The following pages serves as an archive for all past doctoral webinars, which are ordered by series and presentation date. Each presentation title is presented with the video recording below alongside a brief description and presenter details.
Student Presenter: Dr. John Ash, Assistant Professor int he department of Civil Engineering and Construction Management at the University of Cincinnati.
Student Advisor: Professor Yinhai Wang Department of Civil Engineering at University of Washington.
Original Air Date: March 10, 2022
Description
Traditional efforts in traffic safety modeling have focused on prediction of crash frequency and severity. With advances in technology and data availability, real-time crash prediction modeling (RTCPM) has been an area gaining attention over recent years. RTCPM studies the relationship between crash risk and changes in traffic conditions (measured by different sensors) over short-duration time periods; it thus assumes the occurrence of a crash is related to the traffic conditions occurring in some period before the crash takes place.
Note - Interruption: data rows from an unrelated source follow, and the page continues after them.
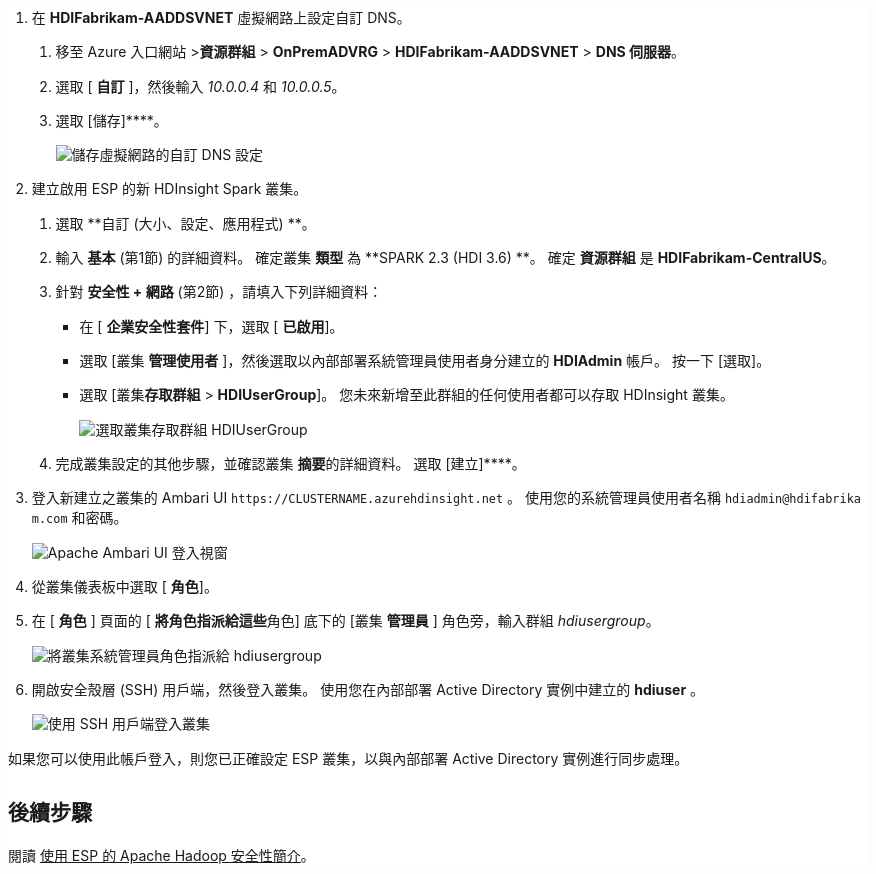 1. 在 **HDIFabrikam-AADDSVNET** 虛擬網路上設定自訂 DNS。
    1. 移至 Azure 入口網站 >**資源群組**  >  **OnPremADVRG**  >  **HDIFabrikam-AADDSVNET**  >  **DNS 伺服器**。
    1. 選取 [ **自訂** ]，然後輸入 *10.0.0.4* 和 *10.0.0.5*。
    1. 選取 [儲存]****。

        ![儲存虛擬網路的自訂 DNS 設定](./media/apache-domain-joined-create-configure-enterprise-security-cluster/hdinsight-image-0123.png)

1. 建立啟用 ESP 的新 HDInsight Spark 叢集。
    1. 選取 **自訂 (大小、設定、應用程式) **。
    1. 輸入 **基本** (第1節) 的詳細資料。 確定叢集 **類型** 為 **SPARK 2.3 (HDI 3.6) **。 確定 **資源群組** 是 **HDIFabrikam-CentralUS**。

    1. 針對 **安全性 + 網路** (第2節) ，請填入下列詳細資料：
        * 在 [ **企業安全性套件**] 下，選取 [ **已啟用**]。
        * 選取 [叢集 **管理使用者** ]，然後選取以內部部署系統管理員使用者身分建立的 **HDIAdmin** 帳戶。 按一下 [選取]。 
        * 選取 [叢集**存取群組**  >  **HDIUserGroup**]。 您未來新增至此群組的任何使用者都可以存取 HDInsight 叢集。

            ![選取叢集存取群組 HDIUserGroup](./media/apache-domain-joined-create-configure-enterprise-security-cluster/hdinsight-image-0129.jpg)

    1. 完成叢集設定的其他步驟，並確認叢集 **摘要**的詳細資料。 選取 [建立]****。

1. 登入新建立之叢集的 Ambari UI `https://CLUSTERNAME.azurehdinsight.net` 。 使用您的系統管理員使用者名稱 `hdiadmin@hdifabrikam.com` 和密碼。

    ![Apache Ambari UI 登入視窗](./media/apache-domain-joined-create-configure-enterprise-security-cluster/hdinsight-image-0135.jpg)

1. 從叢集儀表板中選取 [ **角色**]。
1. 在 [ **角色** ] 頁面的 [ **將角色指派給這些**角色] 底下的 [叢集 **管理員** ] 角色旁，輸入群組 *hdiusergroup*。 

    ![將叢集系統管理員角色指派給 hdiusergroup](./media/apache-domain-joined-create-configure-enterprise-security-cluster/hdinsight-image-0137.jpg)

1. 開啟安全殼層 (SSH) 用戶端，然後登入叢集。 使用您在內部部署 Active Directory 實例中建立的 **hdiuser** 。

    ![使用 SSH 用戶端登入叢集](./media/apache-domain-joined-create-configure-enterprise-security-cluster/hdinsight-image-0139.jpg)

如果您可以使用此帳戶登入，則您已正確設定 ESP 叢集，以與內部部署 Active Directory 實例進行同步處理。

## <a name="next-steps"></a>後續步驟

閱讀 [使用 ESP 的 Apache Hadoop 安全性簡介](hdinsight-security-overview.md)。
This study applies large-scale probe vehicle trajectory data (supplied by Inrix, Inc.) derived from millions of GPS trace points provided by mobile location services, consumer GPS devices, and commercial vehicle transponders collected over one week across all major freeways in Seattle, WA in 2017 to the RTCPM problem. Such data have not been used in this application before and provide finer spatial/temporal measurement resolution than obtainable through conventional traffic sensing infrastructure (e.g., loop detectors). Due to the size and nature of the data, an efficient data-processing pipeline to handle processes such as map-matching and conflation was developed. A case control study was established from which conditional logit models were developed to provide inference on traffic flow features impacting crash occurrence. Notably, it was observed that variables including, but not limited to, coefficient of variation in speed, average speed, and probe vehicle sample size had an impact on crash likelihood. Such findings can be used to justify traffic control measures to promote safety, such as variable speed limits.